Jhabua Police Register FIR Against Three Thandla Nagar Palika Parishad Workers for Beating Two Dogs to Death, Following Complaint by PETA India and Smt Maneka Gandhi

Posted on by Erika Goyal

After receiving a video of two dogs being ruthlessly beaten to death in full public view on a busy street by Thandla Nagar Palika Parishad workers, PETA India and Smt Maneka Gandhi worked with local caregivers and Jhabua police officials to register a first information report (FIR). One of the dogs was pregnant. The FIR was registered by Thandla Police Station – under sections 34 and 429 of the Indian Penal Code (IPC), 1860, and Section 11 of The Prevention of Cruelty to Animals (PCA) Act, 1960 –against three men, all of whom are workers of the Thandla Nagar Palika Parishad.

Close up of Indian street dog or stray pariah dog with blue wall background in the urban city of Jodhpur, India, 2022

The Animal Birth Control Rules, 2023, make the sterilisation of community dogs a responsibility of local civic authorities. Rule 11(19) of the Rules permits the capturing of community dogs only for the purpose of sterilisation and makes it illegal to relocate community animals. It states, “The dogs shall be released [after sterilisation] at the same place or locality from where they were captured.”

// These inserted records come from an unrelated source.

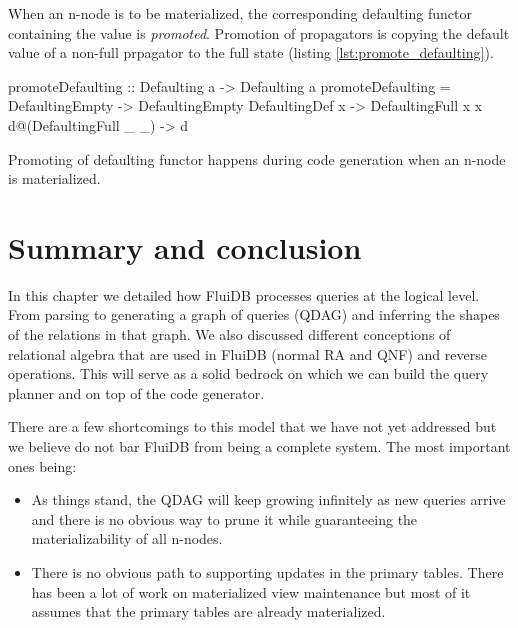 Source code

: When an n-node is to be materialized, the corresponding defaulting
functor containing the value is \emph{promoted}.  Promotion of
propagators is copying the default value of a non-full prpagator to
the full state (listing \ref{lst:promote_defaulting}).


\begin{code}
  \begin{haskellcode}
    promoteDefaulting :: Defaulting a -> Defaulting a
    promoteDefaulting = \case
      DefaultingEmpty        -> DefaultingEmpty
      DefaultingDef x        -> DefaultingFull x x
      d@(DefaultingFull _ _) -> d
  \end{haskellcode}

  \caption{\label{lst:promote_defaulting}Promoting of defaulting functor happens
    during code generation when an n-node is materialized.}
\end{code}

\section{Summary and conclusion}

In this chapter we detailed how FluiDB processes queries at the logical level. From
parsing to generating a graph of queries (QDAG) and inferring the
shapes of the relations in that graph. We also discussed different
conceptions of relational algebra that are used in FluiDB (normal RA
and QNF) and reverse operations. This will serve as a solid bedrock on
which we can build the query planner and on top of the code generator.

There are a few shortcomings to this model that we have not yet
addressed but we believe do not bar FluiDB from being a complete system.
The most important ones being:

\begin{itemize}
\item As things stand, the QDAG will keep growing infinitely as new
  queries arrive and there is no obvious way to prune it while
  guaranteeing the materializability of all n-nodes.
\item There is no obvious path to supporting updates in the primary
  tables. There has been a lot of work on materialized view
  maintenance but most of it assumes that the primary tables are
  already materialized.
\end{itemize}

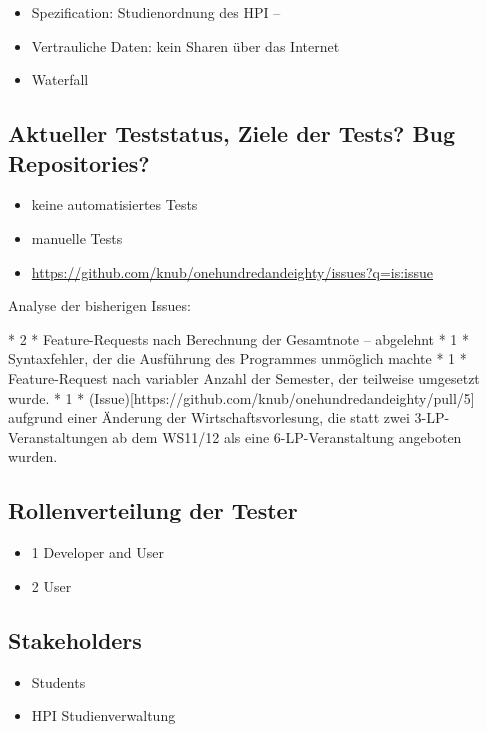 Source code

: \documentclass[ngerman]{article}
\begin{document}
\begin{itemize}
    \item
        Spezification: Studienordnung des HPI -- 
    \item
        Vertrauliche Daten: kein Sharen über das Internet
    \item
        Waterfall
\end{itemize}

\subsection{Aktueller Teststatus, Ziele der Tests? Bug Repositories?}

\begin{itemize}
    \item
        keine automatisiertes Tests
    \item
        manuelle Tests
    \item
        \url{https://github.com/knub/onehundredandeighty/issues?q=is:issue}
\end{itemize}

Analyse der bisherigen Issues:

* 2 * Feature-Requests nach Berechnung der Gesamtnote -- abgelehnt
* 1 * Syntaxfehler, der die Ausführung des Programmes unmöglich machte
* 1 * Feature-Request nach variabler Anzahl der Semester, der teilweise umgesetzt wurde.
* 1 * (Issue){[}https://github.com/knub/onehundredandeighty/pull/5{]} aufgrund
einer Änderung der Wirtschaftsvorlesung, die statt zwei
3-LP-Veranstaltungen ab dem WS11/12 als eine 6-LP-Veranstaltung
angeboten wurden.

\subsection{Rollenverteilung der Tester}

\begin{itemize}
    \item 1 Developer and User
    \item 2 User
\end{itemize}

\subsection{Stakeholders}

\begin{itemize}
    \item Students
    \item HPI Studienverwaltung
\end{itemize}
\end{document}
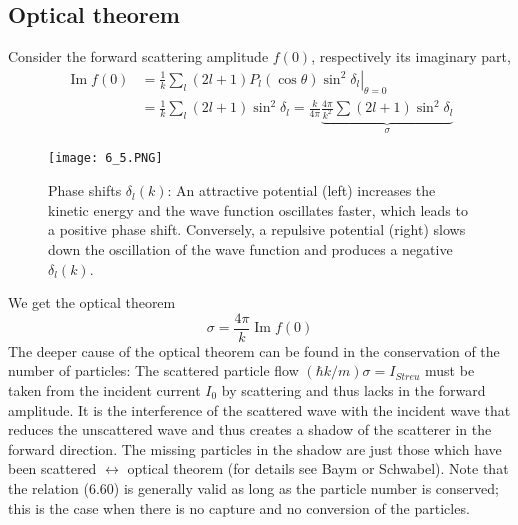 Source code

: \subsection{Optical theorem}
Consider the forward scattering amplitude $f (0)$, respectively its imaginary part,
\begin{equation}
\begin{aligned} \operatorname{Im} f(0) &=\left.\frac{1}{k} \sum_{l}(2 l+1) P_{l}(\cos \theta) \sin ^{2} \delta_{l}\right|_{\theta=0} \\ &=\frac{1}{k} \sum_{l}(2 l+1) \sin ^{2} \delta_{l}=\frac{k}{4 \pi} \underbrace{\frac{4 \pi}{k^{2}} \sum(2 l+1) \sin ^{2} \delta_{l}}_{\sigma} \end{aligned}
\end{equation}
\begin{figure}[ht]
    \centering
    \texttt{[image: 6\_5.PNG]}
    \caption{Phase shifts $\delta_l(k)$: An attractive potential (left) increases the kinetic energy and the wave function oscillates faster, which leads to a positive phase shift. Conversely, a repulsive potential (right) slows down the oscillation of the wave function and produces a negative $\delta_l(k)$.}
\end{figure}
We get the optical theorem
\begin{equation}
    \sigma=\frac{4 \pi}{k} \operatorname{Im} f(0)
    \end{equation}
The deeper cause of the optical theorem can be found in the conservation of the number of particles: The scattered particle flow $(\hbar k / m) \sigma = I_{Streu}$ must be taken from the incident current $I_0$ by scattering and thus lacks in the forward amplitude. It is the interference of the scattered wave with the incident wave that reduces the unscattered wave and thus creates a shadow of the scatterer in the forward direction. The missing particles in the shadow are just those which have been scattered $\leftrightarrow$ optical theorem (for details see Baym or Schwabel). Note that the relation (6.60) is generally valid as long as the particle number is conserved; this is the case when there is no capture and no conversion of the particles.

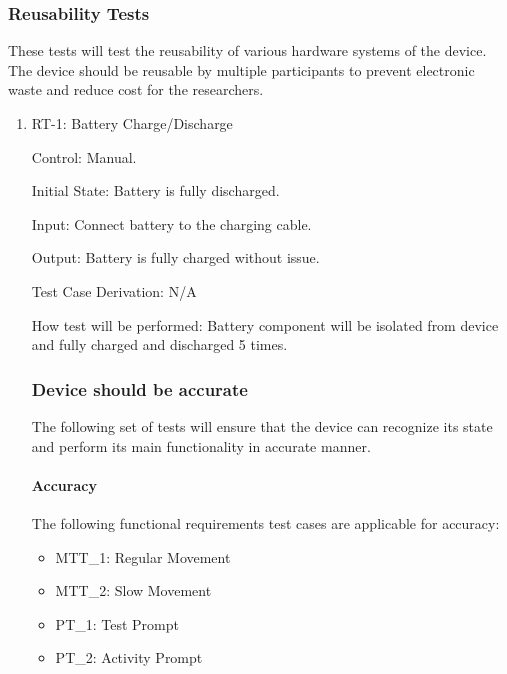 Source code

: \documentclass[12pt, titlepage]{article}
\begin{document}
\subsubsection{Reusability Tests}

These tests will test the reusability of various hardware systems of the device. The device should be reusable by multiple participants to prevent electronic waste and reduce cost for the researchers. 

\begin{enumerate}


\item{RT-1: Battery Charge/Discharge\\}

Control: Manual.

Initial State: Battery is fully discharged.

Input: Connect battery to the charging cable.

Output: Battery is fully charged without issue.

Test Case Derivation: N/A

How test will be performed: Battery component will be isolated from device and fully charged and discharged 5 times.

\subsubsection{Device should be accurate}
The following set of tests will ensure that the device can recognize its state and perform its main functionality in accurate manner.

\paragraph{Accuracy\\}

The following functional requirements test cases are applicable for accuracy:

\begin{itemize}
\item MTT\_1: Regular Movement
\item MTT\_2: Slow Movement
\item PT\_1: Test Prompt
\item PT\_2: Activity Prompt
\end{itemize}


\end{enumerate}
\end{document}
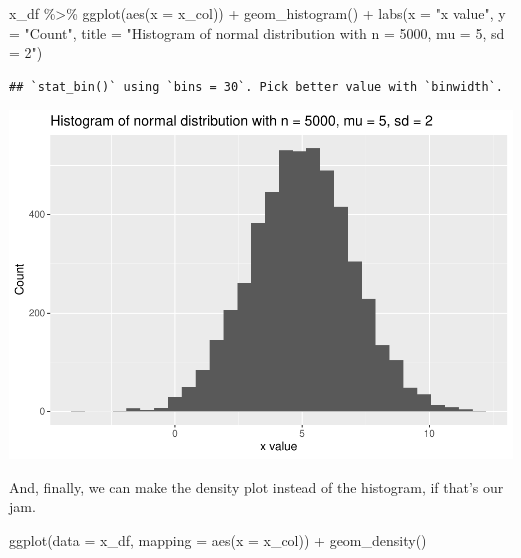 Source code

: \documentclass[
]{book}
\newenvironment{Shaded}{\begin{snugshade}}{\end{snugshade}}
\newcommand{\AttributeTok}[1]{\textcolor[rgb]{0.77,0.63,0.00}{#1}}
\newcommand{\FunctionTok}[1]{\textcolor[rgb]{0.00,0.00,0.00}{#1}}
\newcommand{\NormalTok}[1]{#1}
\newcommand{\SpecialCharTok}[1]{\textcolor[rgb]{0.00,0.00,0.00}{#1}}
\newcommand{\StringTok}[1]{\textcolor[rgb]{0.31,0.60,0.02}{#1}}
\begin{document}
\begin{Shaded}
\begin{Highlighting}[]
\NormalTok{x\_df }\SpecialCharTok{\%\textgreater{}\%} 
  \FunctionTok{ggplot}\NormalTok{(}\FunctionTok{aes}\NormalTok{(}\AttributeTok{x =}\NormalTok{ x\_col)) }\SpecialCharTok{+}
  \FunctionTok{geom\_histogram}\NormalTok{() }\SpecialCharTok{+}
  \FunctionTok{labs}\NormalTok{(}\AttributeTok{x =} \StringTok{"x value"}\NormalTok{,}
       \AttributeTok{y =} \StringTok{"Count"}\NormalTok{,}
       \AttributeTok{title =} \StringTok{"Histogram of normal distribution with n = 5000, mu = 5, sd = 2"}\NormalTok{)}
\end{Highlighting}
\end{Shaded}

\begin{verbatim}
## `stat_bin()` using `bins = 30`. Pick better value with `binwidth`.
\end{verbatim}

\includegraphics{test_course_notes_files/figure-latex/unnamed-chunk-29-1.pdf}

And, finally, we can make the density plot instead of the histogram, if that's our jam.

\begin{Shaded}
\begin{Highlighting}[]
\FunctionTok{ggplot}\NormalTok{(}\AttributeTok{data =}\NormalTok{ x\_df, }\AttributeTok{mapping =} \FunctionTok{aes}\NormalTok{(}\AttributeTok{x =}\NormalTok{ x\_col)) }\SpecialCharTok{+}
  \FunctionTok{geom\_density}\NormalTok{()}
\end{Highlighting}
\end{Shaded}
\end{document}
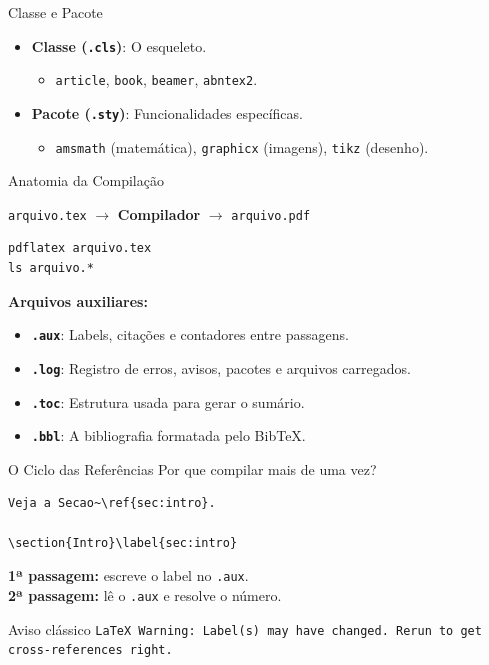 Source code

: \documentclass[handout]{beamer}
\begin{document}
\begin{frame}{Classe e Pacote}
    \begin{itemize}
        \item \textbf{Classe (\texttt{.cls})}: O esqueleto.
              \begin{itemize}
                  \item \texttt{article}, \texttt{book}, \texttt{beamer}, \texttt{abntex2}.
              \end{itemize}
        \item \textbf{Pacote (\texttt{.sty})}: Funcionalidades específicas.
              \begin{itemize}
                  \item \texttt{amsmath} (matemática), \texttt{graphicx} (imagens), \texttt{tikz} (desenho).
              \end{itemize}
    \end{itemize}
\end{frame}

\begin{frame}[fragile]{Anatomia da Compilação}
    \begin{center}
        \texttt{arquivo.tex} $\to$ \textbf{Compilador} $\to$ \texttt{arquivo.pdf}
    \end{center}
\begin{lstlisting}
pdflatex arquivo.tex
ls arquivo.*
\end{lstlisting}
    \textbf{Arquivos auxiliares:}
    \begin{itemize}
        \item \textbf{\texttt{.aux}}: Labels, citações e contadores entre passagens.
        \item \textbf{\texttt{.log}}: Registro de erros, avisos, pacotes e arquivos carregados.
        \item \textbf{\texttt{.toc}}: Estrutura usada para gerar o sumário.
        \item \textbf{\texttt{.bbl}}: A bibliografia formatada pelo BibTeX.
    \end{itemize}
\end{frame}

\begin{frame}[fragile]{O Ciclo das Referências}
    Por que compilar mais de uma vez?
\begin{lstlisting}[language={[latex]TeX}]
Veja a Secao~\ref{sec:intro}.

\section{Intro}\label{sec:intro}
\end{lstlisting}
    \textbf{1ª passagem:} escreve o label no \texttt{.aux}.\\
    \textbf{2ª passagem:} lê o \texttt{.aux} e resolve o número.
    \begin{alertblock}{Aviso clássico}
        \texttt{LaTeX Warning: Label(s) may have changed. Rerun to get cross-references right.}
    \end{alertblock}
\end{frame}
\end{document}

PETA India recommends that perpetrators of animal abuse undergo psychiatric evaluation and receive counselling, as abusing animals indicates deep psychological disturbance. Research shows that people who commit acts of cruelty to animals are often repeat offenders who move on to hurting other animals, including humans. A study published in Forensic Research & Criminology International Journal stated, “Those who engage in animal cruelty were [three] times more likely to commit other crimes, including murder, rape, robbery, assault, harassment, threats, and drug/substance abuse.”

Community dogs are often subjected to human cruelty or struck by cars and commonly suffer from starvation, disease, or injury. Many dogs and cats also end up in animal shelters, where they languish in cages or kennels for lack of enough good homes. The solution is simple: sterilisation. Sterilising one female dog can prevent 67,000 births over six years, and sterilising one female cat can prevent 4,20,000 births over seven years.